Member of the Vermont House of Representatives from the Orange-4 district
- In office January 1995 – January 1999
- Preceded by: Doris Lingelbach
- Succeeded by: Jim Masland

Personal details
- Born: April 25, 1958 (age 68) Painesville, Ohio, U.S.
- Party: Republican
- Education: University of Vermont (attended)

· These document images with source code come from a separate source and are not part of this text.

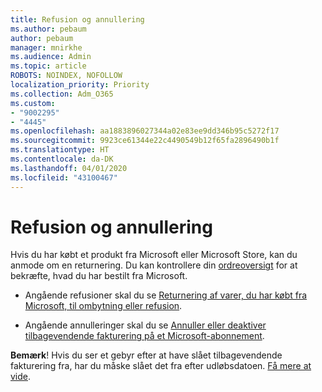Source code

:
 ```yaml
---
title: Refusion og annullering
ms.author: pebaum
author: pebaum
manager: mnirkhe
ms.audience: Admin
ms.topic: article
ROBOTS: NOINDEX, NOFOLLOW
localization_priority: Priority
ms.collection: Adm_O365
ms.custom:
- "9002295"
- "4445"
ms.openlocfilehash: aa1883896027344a02e83ee9dd346b95c5272f17
ms.sourcegitcommit: 9923ce61344e22c4490549b12f65fa2896490b1f
ms.translationtype: HT
ms.contentlocale: da-DK
ms.lasthandoff: 04/01/2020
ms.locfileid: "43100467"
---
```

# <a name="refunds-and-cancellations"></a>Refusion og annullering

Hvis du har købt et produkt fra Microsoft eller Microsoft Store, kan du anmode om en returnering. Du kan kontrollere din [ordreoversigt](https://account.microsoft.com/billing/orders/) for at bekræfte, hvad du har bestilt fra Microsoft. 

- Angående refusioner skal du se [Returnering af varer, du har købt fra Microsoft, til ombytning eller refusion](https://support.microsoft.com/help/10558).

- Angående annulleringer skal du se [Annuller eller deaktiver tilbagevendende fakturering på et Microsoft-abonnement](https://support.microsoft.com/help/4027815).

**Bemærk**! Hvis du ser et gebyr efter at have slået tilbagevendende fakturering fra, har du måske slået det fra efter udløbsdatoen. [Få mere at vide](https://support.microsoft.com/help/10640).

= Ruth Dwyer (politician) =

American politician

Ruth Dwyer (born April 25, 1958) is an American political figure who was the unsuccessful Republican nominee for Governor of Vermont in 1998 and 2000.

==Life and career==
Ruth Dwyer was born Ruth E. Cook in Painesville, Ohio on April 25, 1958. She attended schools in Glens Falls, New York and Shelburne, Vermont. Her family became residents of Thetford in 1971, and she graduated from Thetford Academy in 1976, afterwards attending the University of Vermont. With her then-husband Dr. John Dwyer she operated the Thetford Veterinary Clinic, raised cattle and sheep, and was a horse trainer and riding instructor.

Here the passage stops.